In a recent note, JPMorgan’s job tracker based on alternative data sources showed a clear acceleration in total employment.
Five good signs
Dutta’s five signs and JPMorgan’s “alternative data,” paint a picture of future numbers that look bullish.
The Census Bureau’s Small Business Pulse Survey showed a 7.1% increase in paid employment in mid-March, as well as a similar increase in hours worked.
“I haven’t seen numbers like this since last summer,” Dutta wrote. “Recall that average jobs growth in Q3 2020 was 1.174 million per month.”
Two other bullish surveys tell a similar story. The Dallas Fed’s Real Time Population Survey showed employment rates for working-age adults spiked from mid-February to mid-March, from 68.6% to 70.9% and a similar drop in the unemployment rate also occurred. The Household Pulse Survey told a similar story of a spike in job growth, with double the increase of a “normal March,” Dutta noted.
The American Staffing Association’s Staffing Index was also up 11.2%. “Taking the index at face value implies that temp-help employment has reversed all of its pandemic-related job losses,” Dutta wrote.

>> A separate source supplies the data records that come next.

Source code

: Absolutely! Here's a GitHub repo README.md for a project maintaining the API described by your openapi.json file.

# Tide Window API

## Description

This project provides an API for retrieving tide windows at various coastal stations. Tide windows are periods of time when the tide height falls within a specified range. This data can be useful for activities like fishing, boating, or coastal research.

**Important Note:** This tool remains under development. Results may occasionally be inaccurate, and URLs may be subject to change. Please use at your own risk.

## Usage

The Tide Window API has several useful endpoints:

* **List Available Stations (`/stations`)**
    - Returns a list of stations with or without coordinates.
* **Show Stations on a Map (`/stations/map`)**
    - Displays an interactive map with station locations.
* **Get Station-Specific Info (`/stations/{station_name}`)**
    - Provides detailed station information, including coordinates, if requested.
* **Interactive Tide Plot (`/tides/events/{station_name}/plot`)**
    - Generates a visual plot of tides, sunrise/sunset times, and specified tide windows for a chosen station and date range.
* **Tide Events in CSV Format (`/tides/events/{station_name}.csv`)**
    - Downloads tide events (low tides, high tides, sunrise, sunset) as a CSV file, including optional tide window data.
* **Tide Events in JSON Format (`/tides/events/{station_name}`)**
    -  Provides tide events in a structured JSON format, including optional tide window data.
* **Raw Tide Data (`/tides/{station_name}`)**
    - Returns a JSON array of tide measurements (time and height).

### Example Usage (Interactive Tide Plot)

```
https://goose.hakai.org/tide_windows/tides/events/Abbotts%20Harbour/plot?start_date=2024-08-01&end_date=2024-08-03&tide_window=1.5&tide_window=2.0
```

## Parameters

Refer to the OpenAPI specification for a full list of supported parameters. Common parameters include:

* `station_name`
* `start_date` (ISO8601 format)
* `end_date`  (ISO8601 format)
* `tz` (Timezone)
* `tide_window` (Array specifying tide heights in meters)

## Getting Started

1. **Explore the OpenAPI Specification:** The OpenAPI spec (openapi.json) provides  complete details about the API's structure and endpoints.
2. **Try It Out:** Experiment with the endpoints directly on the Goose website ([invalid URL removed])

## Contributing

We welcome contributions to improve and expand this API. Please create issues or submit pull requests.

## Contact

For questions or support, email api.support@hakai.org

Lastly, people are driving a lot more. Google’s mobility data shows a spike in movement in the leisure and hospitality sector – hit especially hard during the pandemic – now at last July’s volume.
“We have not seen improvement this rapid since the initial reopening in the economy last spring,” Dutta wrote. “So, the decline in COVID cases is likely pushing up employment as businesses restart.”
Some analysts are drawing larger conclusions based on this data – and the predictions are rosy.
Bank of America, which revised its GDP growth to 7% in 2021 and 5.5% in 2022, up 0.5 percentage points each, wrote that the growth in GDP would also mean a “faster healing in the labor market,” almost a million new jobs a month.
“Based on our projections, the unemployment rate will reach 4.5% by year-end and slip [under 4%] next summer,” according to a note from Bank of America. “Our forecasts imply a return to the pre-COVID level of jobs by 1Q 2022 and pre-COVID participation rate by the end of next year. This means the employment-to-population will have fully healed by the end of next year.”